Better feedback is being able to put into words why: "The way you developed Twilight's relationship over the years with Tom... I'll admit I was skeptical at first, but the strength of your descriptions, your sense of humour, and the genius in how you plotted the events leading to this point justified everything and so much more".

Even better feedback - and this is the slipperiest slope - is exercising know-how to improve: "I noticed that your word choice tends to be on the flourish-y side. While that works well with the landscape scenes, I found it a bit distracting during the dramatic confession scene with Bumpkin - the two individuals are simple in their feelings, frank in their dialogue, so having words like "expeditious" and "cognizant" in the narrative worked against the atmosphere of it all. I think that if you replaced them with simpler words, or even cut out some of the descriptions altogether, it works both as a contrast in prose and also as building the atmosphere - letting the moment impact to the fullest without tampering with it".

The best part? As long as you've got an ounce of self-reflection, you'd be able to do this. Seriously.
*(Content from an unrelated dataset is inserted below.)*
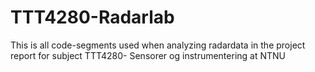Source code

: # TTT4280-Radarlab

This is all code-segments used when analyzing radardata in the project report for subject TTT4280- Sensorer og instrumentering at NTNU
Don't believe me? Sign up at your nearest Practice Thread today! :ajsmug:

The following is banned while you are conducting the exercise:

Sarcasm, profanity, terms such as “LUS/Lavender Unicorn Syndrome”, “Mary Sue” etc variants, “show, don’t tell”, disrespect, personal insults.
B-but how will I point out a Mary Sue if I can’t use the phrase?!1!11!

Think about the points you’re making. Buzzwords are crutches that don’t really help the author understand, and if you yourself can’t frame thoughts without them, it kinda means you don’t understand, either.

Little surprised to see this but I'm glad it's there. Seems to reinforce the idea that as an editor, we're not only reverse engineering the idea for understanding but, in a way, building a story of our own when we explain to an author what did and did not work for us as a reader.

As they say: Line upon line, precept upon precept.